Post Time:Aug 26,2010Classify:Company NewsView:663
PILKINGTON owner Nippon Sheet Glass (NSG) plans to raise about £376m in a share issue to fund new growth and pay down debt.
The Japanese glass-maker, which bought St Helens-based Pilkington in 2006, said it is planning a public offering of up to 222m new shares, including 140.4m to be offered overseas and 81.6m in Japan.
The issue will also allow an underwriter to offer 12m existing shares borrowed from current shareholders in case of strong demand in Japan.
NSG said the offering price will be set between September 8-10.
JP Morgan Securities and Daiwa Capital Markets Europe will be the global underwriters of the offering, while Daiwa Securities Capital Markets, Nikko Cordial Securities and JPMorgan Securities Japan will underwrite the Japanese offering.
The offering is expected to expand NSG’s share base by about 30%.
Shares of Nippon Sheet, whose rivals include Japan’s Asahi Glass and France’s Saint-Gobain, dropped 0.5% after the announcement.
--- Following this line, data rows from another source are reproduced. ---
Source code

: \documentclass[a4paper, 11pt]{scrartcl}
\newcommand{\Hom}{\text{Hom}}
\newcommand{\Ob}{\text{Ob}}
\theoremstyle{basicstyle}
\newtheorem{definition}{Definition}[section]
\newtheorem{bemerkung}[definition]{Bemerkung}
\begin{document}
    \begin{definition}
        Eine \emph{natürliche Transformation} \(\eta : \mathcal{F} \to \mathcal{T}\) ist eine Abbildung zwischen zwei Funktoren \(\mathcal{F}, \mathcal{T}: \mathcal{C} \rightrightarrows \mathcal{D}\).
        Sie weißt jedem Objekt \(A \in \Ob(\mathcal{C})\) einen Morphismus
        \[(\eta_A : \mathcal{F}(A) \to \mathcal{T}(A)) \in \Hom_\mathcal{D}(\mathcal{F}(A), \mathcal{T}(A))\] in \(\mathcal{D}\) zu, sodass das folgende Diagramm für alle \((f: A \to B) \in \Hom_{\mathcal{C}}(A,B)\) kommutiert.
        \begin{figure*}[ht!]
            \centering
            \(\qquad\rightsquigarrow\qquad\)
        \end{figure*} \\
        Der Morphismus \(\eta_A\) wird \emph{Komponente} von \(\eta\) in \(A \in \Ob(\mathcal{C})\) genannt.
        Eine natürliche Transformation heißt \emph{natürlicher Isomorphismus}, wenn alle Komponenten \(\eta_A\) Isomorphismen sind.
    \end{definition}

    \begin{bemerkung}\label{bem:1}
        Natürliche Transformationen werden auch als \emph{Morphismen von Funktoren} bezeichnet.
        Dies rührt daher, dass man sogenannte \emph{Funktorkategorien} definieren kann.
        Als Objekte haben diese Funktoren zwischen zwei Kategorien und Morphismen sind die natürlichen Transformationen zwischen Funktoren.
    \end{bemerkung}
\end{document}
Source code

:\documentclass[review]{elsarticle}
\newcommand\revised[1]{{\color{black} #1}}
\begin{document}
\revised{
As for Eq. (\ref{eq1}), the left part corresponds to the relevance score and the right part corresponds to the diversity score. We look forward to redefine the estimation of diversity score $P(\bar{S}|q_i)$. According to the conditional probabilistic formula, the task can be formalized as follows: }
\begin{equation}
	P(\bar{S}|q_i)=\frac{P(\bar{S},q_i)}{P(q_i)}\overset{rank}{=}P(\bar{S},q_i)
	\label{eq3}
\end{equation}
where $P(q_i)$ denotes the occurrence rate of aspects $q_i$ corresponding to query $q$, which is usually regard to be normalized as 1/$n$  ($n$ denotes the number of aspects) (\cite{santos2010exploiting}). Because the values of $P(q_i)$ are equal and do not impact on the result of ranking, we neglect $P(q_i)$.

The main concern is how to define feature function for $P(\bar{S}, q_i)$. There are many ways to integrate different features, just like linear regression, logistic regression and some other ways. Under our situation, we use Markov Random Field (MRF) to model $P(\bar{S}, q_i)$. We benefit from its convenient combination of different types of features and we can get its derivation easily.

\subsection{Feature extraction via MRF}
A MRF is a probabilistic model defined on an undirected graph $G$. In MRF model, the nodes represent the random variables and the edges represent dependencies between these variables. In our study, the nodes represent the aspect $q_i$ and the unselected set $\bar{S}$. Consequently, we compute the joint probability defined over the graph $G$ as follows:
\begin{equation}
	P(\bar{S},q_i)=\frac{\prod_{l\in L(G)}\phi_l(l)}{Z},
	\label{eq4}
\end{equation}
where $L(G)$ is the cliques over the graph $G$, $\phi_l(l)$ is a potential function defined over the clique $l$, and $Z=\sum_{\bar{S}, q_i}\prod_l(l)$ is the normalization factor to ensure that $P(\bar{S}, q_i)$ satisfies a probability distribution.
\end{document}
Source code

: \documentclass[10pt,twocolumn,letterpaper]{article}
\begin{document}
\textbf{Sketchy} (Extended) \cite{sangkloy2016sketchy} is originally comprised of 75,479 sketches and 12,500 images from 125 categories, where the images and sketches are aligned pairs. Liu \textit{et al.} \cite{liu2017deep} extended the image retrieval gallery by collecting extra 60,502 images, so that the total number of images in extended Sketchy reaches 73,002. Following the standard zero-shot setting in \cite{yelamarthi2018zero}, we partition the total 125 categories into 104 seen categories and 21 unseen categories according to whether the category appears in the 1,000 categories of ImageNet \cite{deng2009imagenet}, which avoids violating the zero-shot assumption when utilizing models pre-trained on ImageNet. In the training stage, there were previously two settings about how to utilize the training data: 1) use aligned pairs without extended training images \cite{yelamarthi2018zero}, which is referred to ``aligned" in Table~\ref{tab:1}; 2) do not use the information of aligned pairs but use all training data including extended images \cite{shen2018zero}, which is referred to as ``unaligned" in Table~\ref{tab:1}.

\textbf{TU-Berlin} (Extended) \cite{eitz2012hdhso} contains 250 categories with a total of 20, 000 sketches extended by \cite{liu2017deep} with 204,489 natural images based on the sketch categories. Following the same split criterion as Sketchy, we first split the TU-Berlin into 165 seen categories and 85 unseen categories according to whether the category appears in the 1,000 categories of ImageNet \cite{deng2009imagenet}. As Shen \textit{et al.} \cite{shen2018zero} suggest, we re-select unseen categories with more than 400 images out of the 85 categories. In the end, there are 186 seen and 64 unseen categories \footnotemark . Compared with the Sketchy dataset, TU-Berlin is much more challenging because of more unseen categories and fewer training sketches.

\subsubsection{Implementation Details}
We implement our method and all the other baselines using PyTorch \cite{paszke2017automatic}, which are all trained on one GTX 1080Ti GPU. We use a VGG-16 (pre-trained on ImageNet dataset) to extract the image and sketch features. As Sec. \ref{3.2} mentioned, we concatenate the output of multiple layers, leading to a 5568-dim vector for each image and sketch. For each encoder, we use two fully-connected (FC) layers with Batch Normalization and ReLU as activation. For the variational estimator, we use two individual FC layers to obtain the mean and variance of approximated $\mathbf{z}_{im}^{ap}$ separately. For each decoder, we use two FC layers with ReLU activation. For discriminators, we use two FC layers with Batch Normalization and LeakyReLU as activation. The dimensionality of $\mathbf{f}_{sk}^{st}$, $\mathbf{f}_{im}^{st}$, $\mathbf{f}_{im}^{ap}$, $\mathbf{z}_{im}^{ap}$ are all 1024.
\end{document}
It said some of the proceeds of the fundraising will be used to expand production in the building products business in China, based on an agreement with Shanghai Yaohua Pilkington Glass.
The group said the global economic downturn has affected each of its businesses, but it said it plans to develop its business by expanding its presence in emerging markets with strong growth prospects, such as South America, Mexico, Eastern Europe, South East Asia and China.
Last month the group issued an upbeat trading statement which indicated it expected to return to the black this year as the global recovery continues to increases demand for its products.
NSG had predicted it would make a loss of £29m for the year to March 2011 as its key markets in construction and the automotive sector remained depressed.
But improvements in both these markets mean it is now predicting a net income for the year of £7m.
Its annual sales forecast remains constant at £4.4bn, thanks to the effects of the strong yen.
For the first half NSG is predicting a net income of £7m, up from a previous forecast of a £22m loss.
In another sign that its markets are strengthening, in June Pilkington announced it was to re-start one of its St Helens float glass lines in a move that will create up to 130 jobs.
The decision to step up production was attributed to strong demand in South America.